With lower paraplegia the emphasis should be on the development of the musculature of the upper limbs, on the condition of which the subsequent fate of the patient depends. And here the first step to getting out of helplessness is teaching art to sit in bed.
Symptomatic treatment is prescribed for relief of underlying comorbid conditions. Appointed antihypertensive, anticonvulsant and antispasmodic drugs, means for improving trophism of tissues.
Balneotherapy procedures are also used, mud, massage and exercise therapy are indicated.
From the practice of the neurologist
An example is the treatment scheme for lower paraplegia, the central genesis, as a result of a spinal cord injury in a young patient, where the complex effect produced a complex treatment:
- Actovegin - intravenously sprayed;
- Trental - intravenously;
- Proserin ;
- vitamin B12 intramuscularly;
- massage of the lower extremities in combination with exercise therapy;
- acupuncture and electrical myostimulation extensor muscles
This is a set of measures that has been prescribed apart from self-loading on the shoulder girdle and early training in sitting in bed, help overcome the fear of which psychotherapy sessions have helped.
A satisfactory result was also given by the combination:
- muscle relaxant Midokalm ;
- providing a complex sedative-hypnotic, anticonvulsant and anxiolytic effect of Sibazone ;
- Pentoxifylline - a means for improving microcirculation;
- Milgamma is a complex of B vitamins;
- ATP is a tissue energy stimulator;
- Cerebrolysin is a nootropic drug.
Possible complications and prognosis
Prognostically weak and spastic flexor paraplegia is less favorable than spastic extensor. The inability to develop work skills due to muscle weakness of the legs should also be attributed to an unfavorable prognosis for the patient.
Complications of the same disease is the complete loss of the ability to move independently due to the progression of the pathology that has arisen, disability and the appearance of pelvic disorders and trophic bedsore disorders.

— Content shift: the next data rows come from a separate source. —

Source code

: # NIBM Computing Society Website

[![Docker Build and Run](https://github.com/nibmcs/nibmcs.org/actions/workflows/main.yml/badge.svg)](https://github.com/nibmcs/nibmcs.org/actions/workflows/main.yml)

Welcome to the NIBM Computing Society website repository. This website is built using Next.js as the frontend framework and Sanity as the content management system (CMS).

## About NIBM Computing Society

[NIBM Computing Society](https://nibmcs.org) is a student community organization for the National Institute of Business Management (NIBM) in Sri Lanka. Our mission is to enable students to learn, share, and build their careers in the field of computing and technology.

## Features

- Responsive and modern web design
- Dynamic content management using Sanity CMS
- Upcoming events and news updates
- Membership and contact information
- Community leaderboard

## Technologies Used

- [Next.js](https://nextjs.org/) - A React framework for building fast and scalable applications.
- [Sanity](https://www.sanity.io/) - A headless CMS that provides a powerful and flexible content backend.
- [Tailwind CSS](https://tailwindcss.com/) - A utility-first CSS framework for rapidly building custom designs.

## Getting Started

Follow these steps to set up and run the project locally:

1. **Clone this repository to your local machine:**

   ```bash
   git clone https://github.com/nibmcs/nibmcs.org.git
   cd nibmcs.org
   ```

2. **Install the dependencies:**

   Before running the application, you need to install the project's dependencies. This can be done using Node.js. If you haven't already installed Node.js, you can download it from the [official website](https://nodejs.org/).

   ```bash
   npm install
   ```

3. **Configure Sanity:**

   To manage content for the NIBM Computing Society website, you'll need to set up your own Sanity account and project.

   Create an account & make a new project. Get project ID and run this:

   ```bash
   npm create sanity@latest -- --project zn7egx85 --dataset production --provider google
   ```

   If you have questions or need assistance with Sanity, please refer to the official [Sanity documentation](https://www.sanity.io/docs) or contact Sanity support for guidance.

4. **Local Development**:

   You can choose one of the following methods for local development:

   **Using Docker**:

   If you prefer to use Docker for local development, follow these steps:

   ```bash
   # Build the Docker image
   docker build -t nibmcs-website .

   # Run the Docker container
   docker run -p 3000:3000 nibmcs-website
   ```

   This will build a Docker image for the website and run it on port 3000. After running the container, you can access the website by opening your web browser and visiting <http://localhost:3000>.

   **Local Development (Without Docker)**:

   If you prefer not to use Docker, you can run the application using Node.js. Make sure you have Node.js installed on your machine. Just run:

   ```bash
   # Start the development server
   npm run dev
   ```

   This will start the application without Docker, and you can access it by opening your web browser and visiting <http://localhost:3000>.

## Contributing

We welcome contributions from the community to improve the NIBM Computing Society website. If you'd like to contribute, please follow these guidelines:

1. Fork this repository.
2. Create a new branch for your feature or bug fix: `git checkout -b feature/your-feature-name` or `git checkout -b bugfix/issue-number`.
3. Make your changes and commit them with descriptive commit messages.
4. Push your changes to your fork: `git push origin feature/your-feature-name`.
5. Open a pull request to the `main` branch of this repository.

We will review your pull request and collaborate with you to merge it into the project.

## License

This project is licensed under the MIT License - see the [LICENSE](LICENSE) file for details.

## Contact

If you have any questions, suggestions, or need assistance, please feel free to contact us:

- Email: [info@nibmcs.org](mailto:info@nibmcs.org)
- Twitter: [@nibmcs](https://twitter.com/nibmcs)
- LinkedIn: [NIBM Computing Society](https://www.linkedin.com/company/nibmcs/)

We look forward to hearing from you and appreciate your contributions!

There are currently no proven, reliable methods of treating paraplegia.
A comparatively good result is only the application of traditional Chinese medicine methods in the form of acupressure, reflexotherapy, acupuncture, the use of electric needles and a lamp with Chinese herbs, drinking fresh herbal decoctions prepared according to an individual prescription, herbal boluses and similar methods of influence.